Work to complete: Return the records below exactly as they are written.

Data to examine:
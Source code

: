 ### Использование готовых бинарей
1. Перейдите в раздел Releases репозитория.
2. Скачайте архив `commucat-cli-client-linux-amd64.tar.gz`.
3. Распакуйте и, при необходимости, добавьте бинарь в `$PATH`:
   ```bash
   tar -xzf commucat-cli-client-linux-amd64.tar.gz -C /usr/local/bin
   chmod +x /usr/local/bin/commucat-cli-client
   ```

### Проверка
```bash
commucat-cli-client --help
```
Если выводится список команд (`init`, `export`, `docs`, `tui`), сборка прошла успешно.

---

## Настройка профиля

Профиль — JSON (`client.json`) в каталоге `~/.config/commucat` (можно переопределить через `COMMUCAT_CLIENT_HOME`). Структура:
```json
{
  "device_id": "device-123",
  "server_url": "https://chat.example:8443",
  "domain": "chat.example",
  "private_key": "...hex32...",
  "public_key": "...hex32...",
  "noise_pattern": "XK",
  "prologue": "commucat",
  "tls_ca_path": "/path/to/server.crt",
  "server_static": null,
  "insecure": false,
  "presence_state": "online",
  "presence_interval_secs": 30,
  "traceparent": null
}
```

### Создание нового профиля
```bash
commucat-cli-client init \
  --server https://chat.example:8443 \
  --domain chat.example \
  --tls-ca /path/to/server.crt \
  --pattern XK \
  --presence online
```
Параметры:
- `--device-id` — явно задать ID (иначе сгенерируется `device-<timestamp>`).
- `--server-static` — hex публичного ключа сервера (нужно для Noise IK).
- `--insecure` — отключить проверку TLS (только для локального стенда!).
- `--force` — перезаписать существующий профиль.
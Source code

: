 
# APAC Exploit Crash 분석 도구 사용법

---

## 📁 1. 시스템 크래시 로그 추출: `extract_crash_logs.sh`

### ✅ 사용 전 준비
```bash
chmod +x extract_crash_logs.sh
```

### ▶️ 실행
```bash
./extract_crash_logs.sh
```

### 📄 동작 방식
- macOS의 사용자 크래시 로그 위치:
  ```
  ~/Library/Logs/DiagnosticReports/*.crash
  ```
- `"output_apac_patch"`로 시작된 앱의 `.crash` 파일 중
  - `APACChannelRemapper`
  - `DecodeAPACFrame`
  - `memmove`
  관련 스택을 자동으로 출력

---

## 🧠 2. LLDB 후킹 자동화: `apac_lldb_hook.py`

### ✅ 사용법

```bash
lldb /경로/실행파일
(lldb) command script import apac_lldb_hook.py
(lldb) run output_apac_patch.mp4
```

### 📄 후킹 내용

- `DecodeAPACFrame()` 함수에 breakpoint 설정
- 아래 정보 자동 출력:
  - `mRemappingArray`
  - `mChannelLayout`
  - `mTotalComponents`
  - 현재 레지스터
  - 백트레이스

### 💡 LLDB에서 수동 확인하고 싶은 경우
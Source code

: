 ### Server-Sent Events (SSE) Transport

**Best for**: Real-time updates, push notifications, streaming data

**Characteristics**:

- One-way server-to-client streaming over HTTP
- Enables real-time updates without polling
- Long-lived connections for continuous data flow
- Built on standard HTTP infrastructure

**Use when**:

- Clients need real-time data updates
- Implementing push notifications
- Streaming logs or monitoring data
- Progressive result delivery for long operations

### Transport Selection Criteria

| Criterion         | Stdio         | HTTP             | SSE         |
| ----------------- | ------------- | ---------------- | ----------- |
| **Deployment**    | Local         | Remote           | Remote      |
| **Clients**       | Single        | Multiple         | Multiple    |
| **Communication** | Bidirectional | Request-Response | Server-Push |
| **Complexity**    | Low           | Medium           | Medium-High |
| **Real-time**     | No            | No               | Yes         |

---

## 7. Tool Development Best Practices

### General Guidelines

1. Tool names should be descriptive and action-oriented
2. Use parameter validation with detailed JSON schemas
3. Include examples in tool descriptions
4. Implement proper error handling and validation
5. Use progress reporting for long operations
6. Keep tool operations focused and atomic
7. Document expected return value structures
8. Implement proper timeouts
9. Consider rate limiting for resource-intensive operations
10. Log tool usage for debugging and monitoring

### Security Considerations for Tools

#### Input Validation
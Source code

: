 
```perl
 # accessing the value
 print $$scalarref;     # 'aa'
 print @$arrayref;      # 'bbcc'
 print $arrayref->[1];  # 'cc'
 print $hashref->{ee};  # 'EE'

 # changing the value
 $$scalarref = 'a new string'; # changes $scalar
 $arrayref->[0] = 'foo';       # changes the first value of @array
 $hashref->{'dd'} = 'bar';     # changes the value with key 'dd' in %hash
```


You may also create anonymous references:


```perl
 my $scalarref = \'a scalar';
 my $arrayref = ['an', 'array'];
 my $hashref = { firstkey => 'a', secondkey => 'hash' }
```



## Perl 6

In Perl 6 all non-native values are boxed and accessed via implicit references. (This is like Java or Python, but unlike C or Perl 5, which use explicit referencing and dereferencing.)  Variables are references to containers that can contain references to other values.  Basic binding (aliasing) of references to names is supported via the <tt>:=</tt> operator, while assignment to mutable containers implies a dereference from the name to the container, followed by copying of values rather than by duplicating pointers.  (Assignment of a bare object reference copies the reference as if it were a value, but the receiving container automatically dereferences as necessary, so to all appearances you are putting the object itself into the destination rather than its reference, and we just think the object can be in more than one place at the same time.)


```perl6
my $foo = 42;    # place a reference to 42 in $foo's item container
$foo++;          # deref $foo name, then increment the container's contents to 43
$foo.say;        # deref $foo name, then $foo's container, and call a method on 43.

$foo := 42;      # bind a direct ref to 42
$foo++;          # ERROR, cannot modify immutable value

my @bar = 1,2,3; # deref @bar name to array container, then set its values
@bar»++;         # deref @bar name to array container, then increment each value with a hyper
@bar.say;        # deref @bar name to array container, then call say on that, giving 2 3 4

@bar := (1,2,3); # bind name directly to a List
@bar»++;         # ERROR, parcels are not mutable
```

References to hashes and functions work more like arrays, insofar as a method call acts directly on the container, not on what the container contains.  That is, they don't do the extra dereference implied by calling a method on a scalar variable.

Task result:
Source code

: ### Использование готовых бинарей
1. Перейдите в раздел Releases репозитория.
2. Скачайте архив `commucat-cli-client-linux-amd64.tar.gz`.
3. Распакуйте и, при необходимости, добавьте бинарь в `$PATH`:
   ```bash
   tar -xzf commucat-cli-client-linux-amd64.tar.gz -C /usr/local/bin
   chmod +x /usr/local/bin/commucat-cli-client
   ```

### Проверка
```bash
commucat-cli-client --help
```
Если выводится список команд (`init`, `export`, `docs`, `tui`), сборка прошла успешно.

---

## Настройка профиля

Профиль — JSON (`client.json`) в каталоге `~/.config/commucat` (можно переопределить через `COMMUCAT_CLIENT_HOME`). Структура:
```json
{
  "device_id": "device-123",
  "server_url": "https://chat.example:8443",
  "domain": "chat.example",
  "private_key": "...hex32...",
  "public_key": "...hex32...",
  "noise_pattern": "XK",
  "prologue": "commucat",
  "tls_ca_path": "/path/to/server.crt",
  "server_static": null,
  "insecure": false,
  "presence_state": "online",
  "presence_interval_secs": 30,
  "traceparent": null
}
```

### Создание нового профиля
```bash
commucat-cli-client init \
  --server https://chat.example:8443 \
  --domain chat.example \
  --tls-ca /path/to/server.crt \
  --pattern XK \
  --presence online
```
Параметры:
- `--device-id` — явно задать ID (иначе сгенерируется `device-<timestamp>`).
- `--server-static` — hex публичного ключа сервера (нужно для Noise IK).
- `--insecure` — отключить проверку TLS (только для локального стенда!).
- `--force` — перезаписать существующий профиль.
Source code

: 
# APAC Exploit Crash 분석 도구 사용법

---

## 📁 1. 시스템 크래시 로그 추출: `extract_crash_logs.sh`

### ✅ 사용 전 준비
```bash
chmod +x extract_crash_logs.sh
```

### ▶️ 실행
```bash
./extract_crash_logs.sh
```

### 📄 동작 방식
- macOS의 사용자 크래시 로그 위치:
  ```
  ~/Library/Logs/DiagnosticReports/*.crash
  ```
- `"output_apac_patch"`로 시작된 앱의 `.crash` 파일 중
  - `APACChannelRemapper`
  - `DecodeAPACFrame`
  - `memmove`
  관련 스택을 자동으로 출력

---

## 🧠 2. LLDB 후킹 자동화: `apac_lldb_hook.py`

### ✅ 사용법

```bash
lldb /경로/실행파일
(lldb) command script import apac_lldb_hook.py
(lldb) run output_apac_patch.mp4
```

### 📄 후킹 내용

- `DecodeAPACFrame()` 함수에 breakpoint 설정
- 아래 정보 자동 출력:
  - `mRemappingArray`
  - `mChannelLayout`
  - `mTotalComponents`
  - 현재 레지스터
  - 백트레이스

### 💡 LLDB에서 수동 확인하고 싶은 경우
Source code

: ### Server-Sent Events (SSE) Transport

**Best for**: Real-time updates, push notifications, streaming data

**Characteristics**:

- One-way server-to-client streaming over HTTP
- Enables real-time updates without polling
- Long-lived connections for continuous data flow
- Built on standard HTTP infrastructure

**Use when**:

- Clients need real-time data updates
- Implementing push notifications
- Streaming logs or monitoring data
- Progressive result delivery for long operations

### Transport Selection Criteria

| Criterion         | Stdio         | HTTP             | SSE         |
| ----------------- | ------------- | ---------------- | ----------- |
| **Deployment**    | Local         | Remote           | Remote      |
| **Clients**       | Single        | Multiple         | Multiple    |
| **Communication** | Bidirectional | Request-Response | Server-Push |
| **Complexity**    | Low           | Medium           | Medium-High |
| **Real-time**     | No            | No               | Yes         |

---

## 7. Tool Development Best Practices

### General Guidelines

1. Tool names should be descriptive and action-oriented
2. Use parameter validation with detailed JSON schemas
3. Include examples in tool descriptions
4. Implement proper error handling and validation
5. Use progress reporting for long operations
6. Keep tool operations focused and atomic
7. Document expected return value structures
8. Implement proper timeouts
9. Consider rate limiting for resource-intensive operations
10. Log tool usage for debugging and monitoring

### Security Considerations for Tools

#### Input Validation
Source code

: 
```perl
 # accessing the value
 print $$scalarref;     # 'aa'
 print @$arrayref;      # 'bbcc'
 print $arrayref->[1];  # 'cc'
 print $hashref->{ee};  # 'EE'

 # changing the value
 $$scalarref = 'a new string'; # changes $scalar
 $arrayref->[0] = 'foo';       # changes the first value of @array
 $hashref->{'dd'} = 'bar';     # changes the value with key 'dd' in %hash
```


You may also create anonymous references:


```perl
 my $scalarref = \'a scalar';
 my $arrayref = ['an', 'array'];
 my $hashref = { firstkey => 'a', secondkey => 'hash' }
```



## Perl 6

In Perl 6 all non-native values are boxed and accessed via implicit references. (This is like Java or Python, but unlike C or Perl 5, which use explicit referencing and dereferencing.)  Variables are references to containers that can contain references to other values.  Basic binding (aliasing) of references to names is supported via the <tt>:=</tt> operator, while assignment to mutable containers implies a dereference from the name to the container, followed by copying of values rather than by duplicating pointers.  (Assignment of a bare object reference copies the reference as if it were a value, but the receiving container automatically dereferences as necessary, so to all appearances you are putting the object itself into the destination rather than its reference, and we just think the object can be in more than one place at the same time.)


```perl6
my $foo = 42;    # place a reference to 42 in $foo's item container
$foo++;          # deref $foo name, then increment the container's contents to 43
$foo.say;        # deref $foo name, then $foo's container, and call a method on 43.

$foo := 42;      # bind a direct ref to 42
$foo++;          # ERROR, cannot modify immutable value

my @bar = 1,2,3; # deref @bar name to array container, then set its values
@bar»++;         # deref @bar name to array container, then increment each value with a hyper
@bar.say;        # deref @bar name to array container, then call say on that, giving 2 3 4

@bar := (1,2,3); # bind name directly to a List
@bar»++;         # ERROR, parcels are not mutable
```

References to hashes and functions work more like arrays, insofar as a method call acts directly on the container, not on what the container contains.  That is, they don't do the extra dereference implied by calling a method on a scalar variable.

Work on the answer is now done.